ASSIGNMENT: Are you able to quote each entry exactly as written?

(Collected data)
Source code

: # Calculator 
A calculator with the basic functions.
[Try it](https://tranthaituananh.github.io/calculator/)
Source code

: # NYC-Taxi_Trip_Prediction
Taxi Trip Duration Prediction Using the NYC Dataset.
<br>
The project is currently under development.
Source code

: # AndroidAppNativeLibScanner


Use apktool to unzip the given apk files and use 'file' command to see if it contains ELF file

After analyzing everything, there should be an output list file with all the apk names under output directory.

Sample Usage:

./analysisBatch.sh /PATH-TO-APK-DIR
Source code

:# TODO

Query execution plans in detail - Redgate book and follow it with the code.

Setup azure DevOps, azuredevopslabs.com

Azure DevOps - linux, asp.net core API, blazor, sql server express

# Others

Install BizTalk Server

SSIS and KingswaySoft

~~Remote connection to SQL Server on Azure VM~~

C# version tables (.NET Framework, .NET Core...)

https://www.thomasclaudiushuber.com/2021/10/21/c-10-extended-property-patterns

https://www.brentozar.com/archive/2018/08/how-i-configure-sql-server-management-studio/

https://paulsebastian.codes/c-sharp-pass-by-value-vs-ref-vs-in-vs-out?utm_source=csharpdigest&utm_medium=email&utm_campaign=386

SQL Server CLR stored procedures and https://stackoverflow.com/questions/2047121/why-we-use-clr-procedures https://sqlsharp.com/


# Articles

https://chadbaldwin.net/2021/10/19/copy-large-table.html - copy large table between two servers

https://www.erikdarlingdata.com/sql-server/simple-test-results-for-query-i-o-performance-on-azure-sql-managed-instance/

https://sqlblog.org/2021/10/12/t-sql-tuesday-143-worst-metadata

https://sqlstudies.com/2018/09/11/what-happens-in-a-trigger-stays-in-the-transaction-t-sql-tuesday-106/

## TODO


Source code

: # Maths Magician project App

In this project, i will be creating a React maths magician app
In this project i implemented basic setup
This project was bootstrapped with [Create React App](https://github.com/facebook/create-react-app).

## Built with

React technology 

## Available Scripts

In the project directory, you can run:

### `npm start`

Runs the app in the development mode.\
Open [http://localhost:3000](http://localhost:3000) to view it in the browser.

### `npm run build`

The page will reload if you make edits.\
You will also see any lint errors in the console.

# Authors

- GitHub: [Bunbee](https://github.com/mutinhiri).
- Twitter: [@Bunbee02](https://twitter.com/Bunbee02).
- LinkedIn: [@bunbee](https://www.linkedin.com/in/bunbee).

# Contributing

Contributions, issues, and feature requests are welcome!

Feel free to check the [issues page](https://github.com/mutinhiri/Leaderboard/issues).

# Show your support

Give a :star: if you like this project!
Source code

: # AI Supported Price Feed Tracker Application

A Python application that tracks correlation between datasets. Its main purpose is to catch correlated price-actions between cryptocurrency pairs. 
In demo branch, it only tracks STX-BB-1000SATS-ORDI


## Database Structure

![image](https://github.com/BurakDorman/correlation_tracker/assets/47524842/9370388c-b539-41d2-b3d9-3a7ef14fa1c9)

RESPONSE TO THE EXERCISE:
Source code

: # Calculator 
A calculator with the basic functions.
[Try it](https://tranthaituananh.github.io/calculator/)
Source code

: # NYC-Taxi_Trip_Prediction
Taxi Trip Duration Prediction Using the NYC Dataset.
<br>
The project is currently under development.
Source code

: # AndroidAppNativeLibScanner


Use apktool to unzip the given apk files and use 'file' command to see if it contains ELF file

After analyzing everything, there should be an output list file with all the apk names under output directory.

Sample Usage:

./analysisBatch.sh /PATH-TO-APK-DIR
Source code

:# TODO

Query execution plans in detail - Redgate book and follow it with the code.

Setup azure DevOps, azuredevopslabs.com

Azure DevOps - linux, asp.net core API, blazor, sql server express

# Others

Install BizTalk Server

SSIS and KingswaySoft

~~Remote connection to SQL Server on Azure VM~~

C# version tables (.NET Framework, .NET Core...)

https://www.thomasclaudiushuber.com/2021/10/21/c-10-extended-property-patterns

https://www.brentozar.com/archive/2018/08/how-i-configure-sql-server-management-studio/

https://paulsebastian.codes/c-sharp-pass-by-value-vs-ref-vs-in-vs-out?utm_source=csharpdigest&utm_medium=email&utm_campaign=386

SQL Server CLR stored procedures and https://stackoverflow.com/questions/2047121/why-we-use-clr-procedures https://sqlsharp.com/


# Articles

https://chadbaldwin.net/2021/10/19/copy-large-table.html - copy large table between two servers

https://www.erikdarlingdata.com/sql-server/simple-test-results-for-query-i-o-performance-on-azure-sql-managed-instance/

https://sqlblog.org/2021/10/12/t-sql-tuesday-143-worst-metadata

https://sqlstudies.com/2018/09/11/what-happens-in-a-trigger-stays-in-the-transaction-t-sql-tuesday-106/

## TODO


Source code

: # Maths Magician project App

In this project, i will be creating a React maths magician app
In this project i implemented basic setup
This project was bootstrapped with [Create React App](https://github.com/facebook/create-react-app).

## Built with

React technology 

## Available Scripts

In the project directory, you can run:

### `npm start`

Runs the app in the development mode.\
Open [http://localhost:3000](http://localhost:3000) to view it in the browser.

### `npm run build`

The page will reload if you make edits.\
You will also see any lint errors in the console.

# Authors

- GitHub: [Bunbee](https://github.com/mutinhiri).
- Twitter: [@Bunbee02](https://twitter.com/Bunbee02).
- LinkedIn: [@bunbee](https://www.linkedin.com/in/bunbee).

# Contributing

Contributions, issues, and feature requests are welcome!

Feel free to check the [issues page](https://github.com/mutinhiri/Leaderboard/issues).

# Show your support

Give a :star: if you like this project!
Source code

: # AI Supported Price Feed Tracker Application

A Python application that tracks correlation between datasets. Its main purpose is to catch correlated price-actions between cryptocurrency pairs. 
In demo branch, it only tracks STX-BB-1000SATS-ORDI


## Database Structure

![image](https://github.com/BurakDorman/correlation_tracker/assets/47524842/9370388c-b539-41d2-b3d9-3a7ef14fa1c9)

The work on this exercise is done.